So I built a pipeline that takes an AI-generated video, processes it with Python into an optimized sprite sheet, which is then rendered inside Astro with a canvas element.

The Pipeline

The workflow looks like this:

  1. Creation: Text-to-Image (ChatGPT) → Polish (Photoshop) → Animation (Midjourney).
  2. Processing: Python script to extract frames, quantize colors, and fix jitter.
  3. Rendering: HTML Canvas.

Step 0: How to generate the video

Getting consistent pixel art from AI is harder than it looks. Most models try to add “detail” that ruins the 8-bit aesthetic, or they hallucinate a grid that doesn’t align.

I started with ChatGPT to get the base composition. It took a bit of prompt engineering to force it into a strict low-res style.

First attempt (with an image of myself for reference):
Please generate an image in the style of Retro 8-bit pixel art; pixel avatar; indie 2d game character art; bright orange flat background; for the given reference photograph. The image should be 1:1 aspect ratio.

Edit (with the same reference image and the failed attempt):
Try again; but enlarge the pixel blocks, and make the image flatter; make the background yellow
Three side-by-side portraits of a smiling man in sunglasses, transitioning from photo to pixel art.

Creating static pixel art with ChatGPT

The raw result was decent but messy. The pixels weren’t uniform, and the edges were fuzzy. I pulled it into Photoshop to clean up the artifacts and enforce a strict pixel grid.

Once the static base was solid, I used Midjourney for the animation.

Animate this pixel art with a slight head tilt and smile.

Step 1: The Python Processing Script

Midjourney creates great animations, but it outputs MP4s.

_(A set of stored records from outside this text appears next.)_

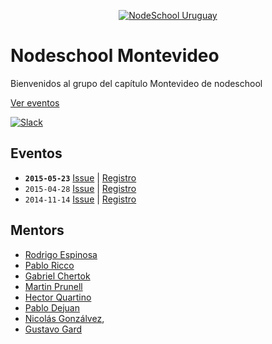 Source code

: <p align="center">
  <a href="http://nodeschool.io/montevideo">
      <img src="https://pbs.twimg.com/profile_images/582899210011410432/lUHjfZQl.png" alt="NodeSchool Uruguay"/>
  </a>
</p>

# Nodeschool Montevideo

Bienvenidos al grupo del capítulo Montevideo de nodeschool

[Ver eventos](https://github.com/nodeschool/montevideo/issues)

[![Slack](http://nodeschooluy.herokuapp.com/badge.svg)](https://nodeschooluy.herokuapp.com/)

## Eventos

* **`2015-05-23`** [Issue](https://github.com/nodeschool/montevideo/issues/7) | [Registro](https://ti.to/sophilabs/nodeschool-23th-may-2015)
* `2015-04-28` [Issue](https://github.com/nodeschool/montevideo/issues/6) | [Registro](https://ti.to/sophilabs/nodeschool-28th-apr-2015)
* `2014-11-14` [Issue](https://github.com/nodeschool/montevideo/issues/1) | [Registro](http://tech.meetup.uy/)


## Mentors

* [Rodrigo Espinosa](https://twitter.com/espinosacurbelo)
* [Pablo Ricco](https://twitter.com/pricco)
* [Gabriel Chertok](https://twitter.com/iamcherta)
* [Martin Prunell](https://twitter.com/MartinPrunell)
* [Hector Quartino](https://twitter.com/cphoton)
* [Pablo Dejuan](https://twitter.com/pdejuan)
* [Nicolás Gonzálvez](https://twitter.com/NicoDev_23),
* [Gustavo Gard](https://twitter.com/gusgard_)
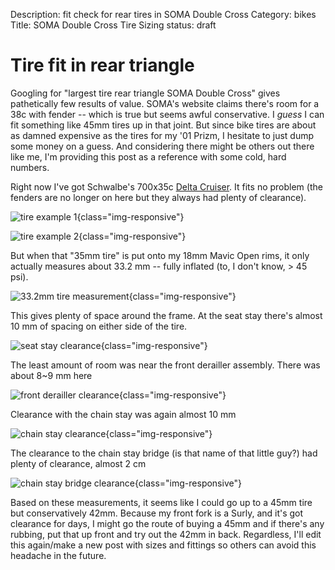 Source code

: Description: fit check for rear tires in SOMA Double Cross
Category: bikes
Title: SOMA Double Cross Tire Sizing
status: draft

# Tire fit in rear triangle

Googling for "largest tire rear triangle SOMA Double Cross" gives pathetically few results of value. SOMA's website claims there's room for a 38c with fender -- which is true but seems awful conservative. I _guess_ I can fit something like 45mm tires up in that joint. But since bike tires are about as damned expensive as the tires for my '01 Prizm, I hesitate to just dump some money on a guess. And considering there might be others out there like me, I'm providing this post as a reference with some cold, hard numbers.

Right now I've got Schwalbe's 700x35c [Delta Cruiser](http://www.schwalbetires.com/bike_tires/road_tires/delta_cruiser_hs392). It fits no problem (the fenders are no longer on here but they always had plenty of clearance).

![tire example 1](images/DSC_0485.JPG){class="img-responsive"}

![tire example 2](images/DSC_0486.JPG){class="img-responsive"}

But when that "35mm tire" is put onto my 18mm Mavic Open rims, it only actually measures about 33.2 mm -- fully inflated (to, I don't know, > 45 psi).

![33.2mm tire measurement](images/DSC_0487.JPG){class="img-responsive"}

This gives plenty of space around the frame. At the seat stay there's almost 10 mm of spacing on either side of the tire.

![seat stay clearance](images/DSC_0488.JPG){class="img-responsive"}

The least amount of room was near the front derailler assembly. There was about 8~9 mm here

![front derailler clearance](images/DSC_0490.JPG){class="img-responsive"}

Clearance with the chain stay was again almost 10 mm

![chain stay clearance](images/DSC_0491.JPG){class="img-responsive"}

The clearance to the chain stay bridge (is that name of that little guy?) had plenty of clearance, almost 2 cm

![chain stay bridge clearance](images/DSC_0492.JPG){class="img-responsive"}

Based on these measurements, it seems like I could go up to a 45mm tire but conservatively 42mm. Because my front fork is a Surly, and it's got clearance for days, I might go the route of buying a 45mm and if there's any rubbing, put that up front and try out the 42mm in back. Regardless, I'll edit this again/make a new post with sizes and fittings so others can avoid this headache in the future.
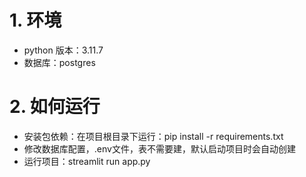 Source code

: # 1. 环境
- python 版本：3.11.7
- 数据库：postgres
# 2. 如何运行
- 安装包依赖：在项目根目录下运行：pip install -r requirements.txt
- 修改数据库配置，.env文件，表不需要建，默认启动项目时会自动创建
- 运行项目：streamlit run app.py 
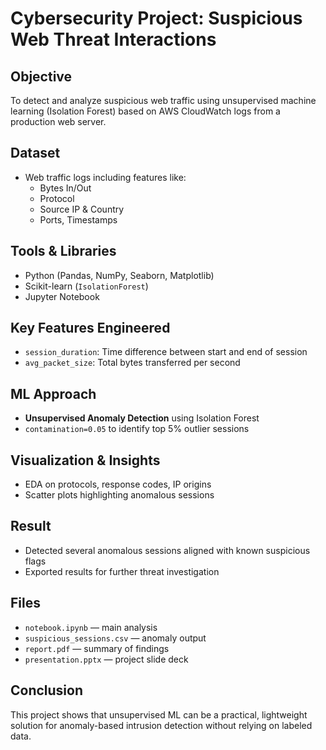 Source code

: # Cybersecurity Project: Suspicious Web Threat Interactions

## Objective
To detect and analyze suspicious web traffic using unsupervised machine learning (Isolation Forest) based on AWS CloudWatch logs from a production web server.

## Dataset
- Web traffic logs including features like:
  - Bytes In/Out
  - Protocol
  - Source IP & Country
  - Ports, Timestamps

## Tools & Libraries
- Python (Pandas, NumPy, Seaborn, Matplotlib)
- Scikit-learn (`IsolationForest`)
- Jupyter Notebook

## Key Features Engineered
- `session_duration`: Time difference between start and end of session
- `avg_packet_size`: Total bytes transferred per second
## ML Approach
- **Unsupervised Anomaly Detection** using Isolation Forest
- `contamination=0.05` to identify top 5% outlier sessions

## Visualization & Insights
- EDA on protocols, response codes, IP origins
- Scatter plots highlighting anomalous sessions

## Result
- Detected several anomalous sessions aligned with known suspicious flags
- Exported results for further threat investigation

## Files
- `notebook.ipynb` — main analysis
- `suspicious_sessions.csv` — anomaly output
- `report.pdf` — summary of findings
- `presentation.pptx` — project slide deck

## Conclusion
This project shows that unsupervised ML can be a practical, lightweight solution for anomaly-based intrusion detection without relying on labeled data.
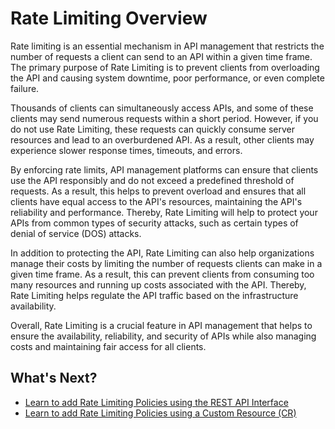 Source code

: # Rate Limiting Overview

Rate limiting is an essential mechanism in API management that restricts the number of requests a client can send to an API within a given time frame. The primary purpose of Rate Limiting is to prevent clients from overloading the API and causing system downtime, poor performance, or even complete failure.

Thousands of clients can simultaneously access APIs, and some of these clients may send numerous requests within a short period. However, if you do not use Rate Limiting, these requests can quickly consume server resources and lead to an overburdened API. As a result, other clients may experience slower response times, timeouts, and errors.

By enforcing rate limits, API management platforms can ensure that clients use the API responsibly and do not exceed a predefined threshold of requests. As a result, this helps to prevent overload and ensures that all clients have equal access to the API's resources, maintaining the API's reliability and performance. Thereby, Rate Limiting will help to protect your APIs from common types of security attacks, such as certain types of denial of service (DOS) attacks.

In addition to protecting the API, Rate Limiting can also help organizations manage their costs by limiting the number of requests clients can make in a given time frame. As a result, this can prevent clients from consuming too many resources and running up costs associated with the API. Thereby, Rate Limiting helps regulate the API traffic based on the infrastructure availability.

Overall, Rate Limiting is a crucial feature in API management that helps to ensure the availability, reliability, and security of APIs while also managing costs and maintaining fair access for all clients.

## What's Next?
- [Learn to add Rate Limiting Policies using the REST API Interface](../../develop-and-deploy-api/rate-limiting/add-new-rate-limiting-policies-via-rest-api)
- [Learn to add Rate Limiting Policies using a Custom Resource (CR)](../../develop-and-deploy-api/rate-limiting/add-new-rate-limiting-policies-via-crs)
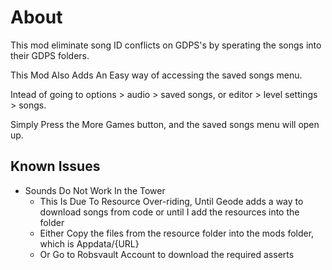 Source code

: # About
This mod eliminate song ID conflicts on GDPS's by sperating the songs into their GDPS folders.

This Mod Also Adds An Easy way of accessing the saved songs menu.

Intead of going to options > audio > saved songs, or editor > level settings > songs.

Simply Press the More Games button, and the saved songs menu will open up.

## Known Issues
- Sounds Do Not Work In the Tower
    - This Is Due To Resource Over-riding, Until Geode adds a way to download songs from code or until I add the resources into the folder
    - Either Copy the files from the resource folder into the mods folder, which is Appdata/{URL}
    - Or Go to Robsvault Account to download the required asserts
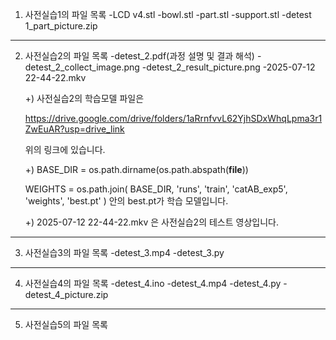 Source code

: 1) 사전실습1의 파일 목록
   -LCD v4.stl 
   -bowl.stl
   -part.stl
   -support.stl
   -detest 1_part_picture.zip

---------------------------------------
   
2) 사전실습2의 파일 목록
   -detest_2.pdf(과정 설명 및 결과 해석)
   -detest_2_collect_image.png
   -detest_2_result_picture.png
   -2025-07-12 22-44-22.mkv

   +) 사전실습2의 학습모델 파일은 

    https://drive.google.com/drive/folders/1aRrnfvvL62YjhSDxWhqLpma3r1ZwEuAR?usp=drive_link

    위의 링크에 있습니다.

   +) BASE_DIR = os.path.dirname(os.path.abspath(__file__))

    WEIGHTS = os.path.join(
        BASE_DIR,
        'runs',
        'train',
        'catAB_exp5',
        'weights',
        'best.pt'
    )
    안의 best.pt가 학습 모델입니다.

   +) 2025-07-12 22-44-22.mkv 은 사전실습2의 테스트 영상입니다.

---------------------------------------

3) 사전실습3의 파일 목록
   -detest_3.mp4
   -detest_3.py

---------------------------------------

4) 사전실습4의 파일 목록
   -detest_4.ino
   -detest_4.mp4
   -detest_4.py
   -detest_4_picture.zip
   
---------------------------------------

5) 사전실습5의 파일 목록

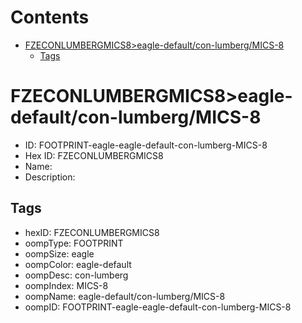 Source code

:



Contents
========

* [FZECONLUMBERGMICS8>eagle-default/con-lumberg/MICS-8](#fzeconlumbergmics8eagle-defaultcon-lumbergmics-8)
	* [Tags](#tags)

# FZECONLUMBERGMICS8>eagle-default/con-lumberg/MICS-8

- ID: FOOTPRINT-eagle-eagle-default-con-lumberg-MICS-8
- Hex ID: FZECONLUMBERGMICS8
- Name: 
- Description: 

## Tags

- hexID: FZECONLUMBERGMICS8
- oompType: FOOTPRINT
- oompSize: eagle
- oompColor: eagle-default
- oompDesc: con-lumberg
- oompIndex: MICS-8
- oompName: eagle-default/con-lumberg/MICS-8
- oompID: FOOTPRINT-eagle-eagle-default-con-lumberg-MICS-8
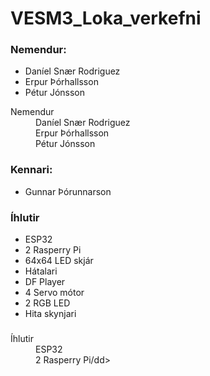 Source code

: # VESM3_Loka_verkefni

### Nemendur:
* Daníel Snær Rodriguez
* Erpur Þórhallsson
* Pétur Jónsson

<dl>
  <dt>Nemendur</dt>
  <dd>Daníel Snær Rodriguez</dd>
  <dd>Erpur Þórhallsson</dd>
  <dd>Pétur Jónsson</dd>
</dl>


### Kennari:
* Gunnar Þórunnarson


### Íhlutir

* ESP32
* 2 Rasperry Pi
* 64x64 LED skjár
* Hátalari
* DF Player
* 4 Servo mótor
* 2 RGB LED
* Hita skynjari

### 

<dl>
  <dt>Íhlutir</dt>
  <dd>ESP32</dd>
  <dd>2 Rasperry Pi/dd>
</dl>
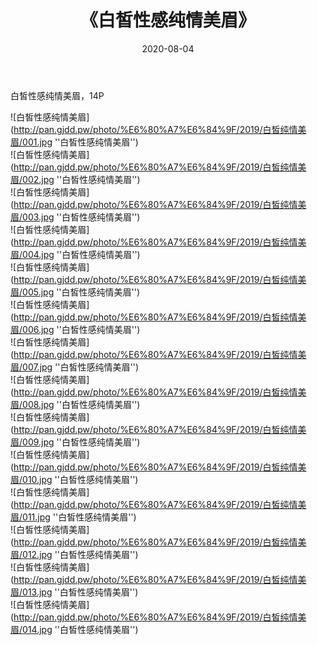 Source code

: ﻿---
layout: post
title:  《白皙性感纯情美眉》
date:   2020-08-04
img: http://pan.gjdd.pw/photo/%E6%80%A7%E6%84%9F/2019/白皙纯情美眉/000.jpg
categories: [美女, 性感, 泳衣]
---

白皙性感纯情美眉，14P

![白皙性感纯情美眉](http://pan.gjdd.pw/photo/%E6%80%A7%E6%84%9F/2019/白皙纯情美眉/001.jpg ''白皙性感纯情美眉'') <br>
![白皙性感纯情美眉](http://pan.gjdd.pw/photo/%E6%80%A7%E6%84%9F/2019/白皙纯情美眉/002.jpg ''白皙性感纯情美眉'') <br>
![白皙性感纯情美眉](http://pan.gjdd.pw/photo/%E6%80%A7%E6%84%9F/2019/白皙纯情美眉/003.jpg ''白皙性感纯情美眉'') <br>
![白皙性感纯情美眉](http://pan.gjdd.pw/photo/%E6%80%A7%E6%84%9F/2019/白皙纯情美眉/004.jpg ''白皙性感纯情美眉'') <br>
![白皙性感纯情美眉](http://pan.gjdd.pw/photo/%E6%80%A7%E6%84%9F/2019/白皙纯情美眉/005.jpg ''白皙性感纯情美眉'') <br>
![白皙性感纯情美眉](http://pan.gjdd.pw/photo/%E6%80%A7%E6%84%9F/2019/白皙纯情美眉/006.jpg ''白皙性感纯情美眉'') <br>
![白皙性感纯情美眉](http://pan.gjdd.pw/photo/%E6%80%A7%E6%84%9F/2019/白皙纯情美眉/007.jpg ''白皙性感纯情美眉'') <br>
![白皙性感纯情美眉](http://pan.gjdd.pw/photo/%E6%80%A7%E6%84%9F/2019/白皙纯情美眉/008.jpg ''白皙性感纯情美眉'') <br>
![白皙性感纯情美眉](http://pan.gjdd.pw/photo/%E6%80%A7%E6%84%9F/2019/白皙纯情美眉/009.jpg ''白皙性感纯情美眉'') <br>
![白皙性感纯情美眉](http://pan.gjdd.pw/photo/%E6%80%A7%E6%84%9F/2019/白皙纯情美眉/010.jpg ''白皙性感纯情美眉'') <br>
![白皙性感纯情美眉](http://pan.gjdd.pw/photo/%E6%80%A7%E6%84%9F/2019/白皙纯情美眉/011.jpg ''白皙性感纯情美眉'') <br>
![白皙性感纯情美眉](http://pan.gjdd.pw/photo/%E6%80%A7%E6%84%9F/2019/白皙纯情美眉/012.jpg ''白皙性感纯情美眉'') <br>
![白皙性感纯情美眉](http://pan.gjdd.pw/photo/%E6%80%A7%E6%84%9F/2019/白皙纯情美眉/013.jpg ''白皙性感纯情美眉'') <br>
![白皙性感纯情美眉](http://pan.gjdd.pw/photo/%E6%80%A7%E6%84%9F/2019/白皙纯情美眉/014.jpg ''白皙性感纯情美眉'') <br>
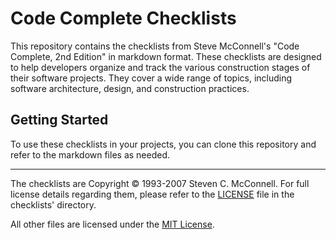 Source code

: # Code Complete Checklists

This repository contains the checklists from Steve McConnell's "Code Complete, 2nd Edition" in markdown format.
These checklists are designed to help developers organize and track the various construction stages of their software projects.
They cover a wide range of topics, including software architecture, design, and construction practices.

## Getting Started

To use these checklists in your projects, you can clone this repository and refer to the markdown files as needed.

---

The checklists are Copyright © 1993-2007 Steven C. McConnell.
For full license details regarding them, please refer to the [LICENSE](./checklists/LICENSE) file in the checklists' directory.

All other files are licensed under the [MIT License](./LICENSE).
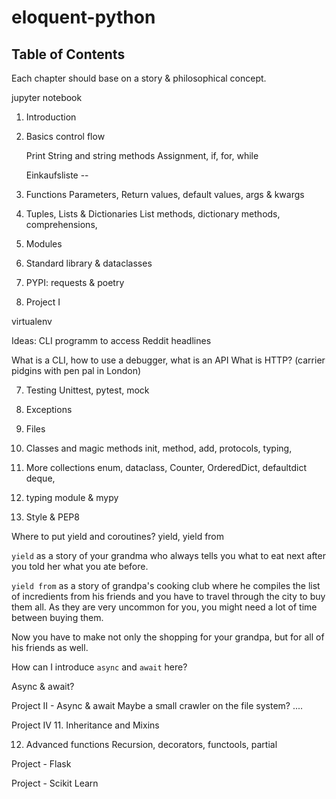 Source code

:# eloquent-python

## Table of Contents

Each chapter should base on a story & philosophical concept.

jupyter notebook


1. Introduction

2. Basics control flow
   
   Print
   String and string methods
   Assignment, if, for, while
   
   Einkaufsliste -- 
   
3. Functions
   Parameters, Return values, default values, args & kwargs

4. Tuples, Lists & Dictionaries
   List methods, dictionary methods, comprehensions,

5. Modules

5. Standard library & dataclasses

6. PYPI: requests & poetry

7. Project I

virtualenv

Ideas: CLI programm to access Reddit headlines

What is a CLI, how to use a debugger, what is an API
What is HTTP? (carrier pidgins with pen pal in London)

7. Testing
Unittest, pytest, mock

8. Exceptions

9. Files

10. Classes and magic methods
init, method,
add, protocols, typing, 

11. More collections
   enum, dataclass, Counter, OrderedDict, defaultdict
   deque,
   
   
11. typing module & mypy

11. Style & PEP8

Where to put yield and coroutines?
yield, yield from

`yield` as a story of your grandma who always tells you what to eat next after
you told her what you ate before.

`yield from` as a story of grandpa's cooking club where he compiles the list
of incredients from his friends and you have to travel through the city to buy
them all. As they are very uncommon for you, you might need a lot of time
between buying them.

Now you have to make not only the shopping for your grandpa, but for all of his
friends as well.

How can I introduce `async` and `await` here?

Async & await?

Project II - Async & await
Maybe a small crawler on the file system?
....

Project IV
11. Inheritance and Mixins

12. Advanced functions
Recursion, decorators, functools, partial


Project - Flask

Project - Scikit Learn

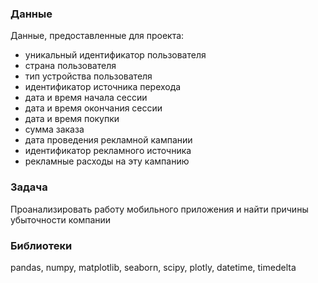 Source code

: 




### Данные
Данные, предоставленные для проекта:
- уникальный идентификатор пользователя
- страна пользователя
- тип устройства пользователя 
- идентификатор источника перехода
- дата и время начала сессии
- дата и время окончания сессии
- дата и время покупки
- сумма заказа
- дата проведения рекламной кампании
- идентификатор рекламного источника
- рекламные расходы на эту кампанию



### Задача
Проанализировать работу мобильного приложения и найти причины убыточности компании

### Библиотеки
pandas, numpy, matplotlib, seaborn, scipy, plotly, datetime, timedelta


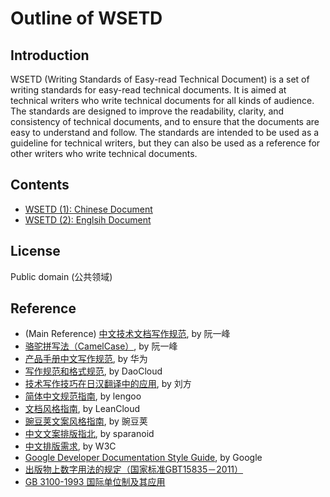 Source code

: # Outline of WSETD 

## Introduction

WSETD (Writing Standards of Easy-read Technical Document) is a set of writing standards for easy-read technical documents. It is aimed at technical writers who write technical documents for all kinds of audience. The standards are designed to improve the readability, clarity, and consistency of technical documents, and to ensure that the documents are easy to understand and follow. The standards are intended to be used as a guideline for technical writers, but they can also be used as a reference for other writers who write technical documents.

## Contents

- [WSETD (1): Chinese Document](Projects\WSETD\WSETD(1)-ChineseDocument.md)
- [WSETD (2): Englsih Document](Projects\WSETD\WSETD(2)-EnglishDocument.md)

## License

Public domain (公共领域)

## Reference

- (Main Reference) [中文技术文档写作规范](https://github.com/ruanyf/document-style-guide?tab=readme-ov-file), by 阮一峰
- [骆驼拼写法（CamelCase）](https://www.ruanyifeng.com/blog/2007/06/camelcase.html), by 阮一峰
- [产品手册中文写作规范](https://www.taodocs.com/p-51273.html), by 华为
- [写作规范和格式规范](http://guide.daocloud.io/dcs/%E5%86%99%E4%BD%9C%E8%A7%84%E8%8C%83%E5%92%8C%E6%A0%BC%E5%BC%8F%E8%A7%84%E8%8C%83-9153803.html), by DaoCloud
- [技术写作技巧在日汉翻译中的应用](http://www.hitachi-tc.co.jp/company/thesis/thesis.pdf), by 刘方
- [简体中文规范指南](https://www.lengoo.de/documents/styleguides/lengoo_styleguide_ZH.pdf), by lengoo
- [文档风格指南](https://open.leancloud.cn/copywriting-style-guide.html), by LeanCloud
- [豌豆荚文案风格指南](https://docs.google.com/document/d/1R8lMCPf6zCD5KEA8ekZ5knK77iw9J-vJ6vEopPemqZM/edit), by 豌豆荚
- [中文文案排版指北](https://github.com/sparanoid/chinese-copywriting-guidelines), by sparanoid
- [中文排版需求](http://w3c.github.io/clreq/), by W3C
- [Google Developer Documentation Style Guide](https://developers.google.com/style/), by Google
- [出版物上数字用法的规定（国家标准GBT15835－2011）](http://www.moe.gov.cn/ewebeditor/uploadfile/2015/01/13/20150113091154536.pdf)
- [GB 3100-1993 国际单位制及其应用](https://zh.wikisource.org/zh-hans/GB_3100-1993_%E5%9B%BD%E9%99%85%E5%8D%95%E4%BD%8D%E5%88%B6%E5%8F%8A%E5%85%B6%E5%BA%94%E7%94%A8)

MP4s are full of compression artifacts and “noise” that ruin the crisp pixel-art look.

To fix this, I wrote a Python script create_sprite_sheet.py. It doesn’t just extract frames; it enforces a strict color palette and smooths out temporal jitter.

Color Quantization

To get that authentic retro look, you can’t have thousands of slightly different colors. I force the image down to a specific palette size (24 colors).

# Quantize combined image to get shared palette
combined_quantized = combined.quantize(
    colors=PALETTE_SIZE, dither=Image.Dither.NONE
)

# Apply unified palette to each frame
for img in raw_frames:
    img_p = img.quantize(
        colors=PALETTE_SIZE,
        dither=Image.Dither.NONE,
        palette=combined_quantized,
    )

Temporal Smoothing

The biggest issue with AI video is flicker. Pixels that should be static tend to dance around. So I created a mask that detects “static” regions—pixels that don’t change much between frames—and locks them to a single color across the entire animation loop.

# Detect static regions
static_mask = np.ones((h, w), dtype=bool)
for i in range(num_frames - 1):
    diff = np.abs(frame_stack[i] - frame_stack[i + 1])
    static_mask &= np.max(diff, axis=2) < CHANGE_THRESHOLD

# Apply mode color to static regions to stop flickering
for y in range(h):
    for x in range(w):
        if static_mask[y, x]:
            pixel_stack = frame_stack[:, y, x, :]
            smoothed_stack[:, y, x, :] = get_mode_color(pixel_stack)

The result is a sprite sheet that looks hand-drawn, not AI generated, and it weighs just 46KB, compared to the original 1.18MB midjourney video.

Grid of pixel art portraits of a man with sunglasses and red shirt.

The final sprite sheet

Step 2: Rendering with Canvas

Displaying the sprite sheet is done via an HTML Canvas element. This gives me two advantages:

  1. Crisp Rendering: I can set imageSmoothingEnabled = false and CSS image-rendering: pixelated.
  2. Performance: I use requestAnimationFrame to control the loop, which is much more efficient than a DOM-heavy solution.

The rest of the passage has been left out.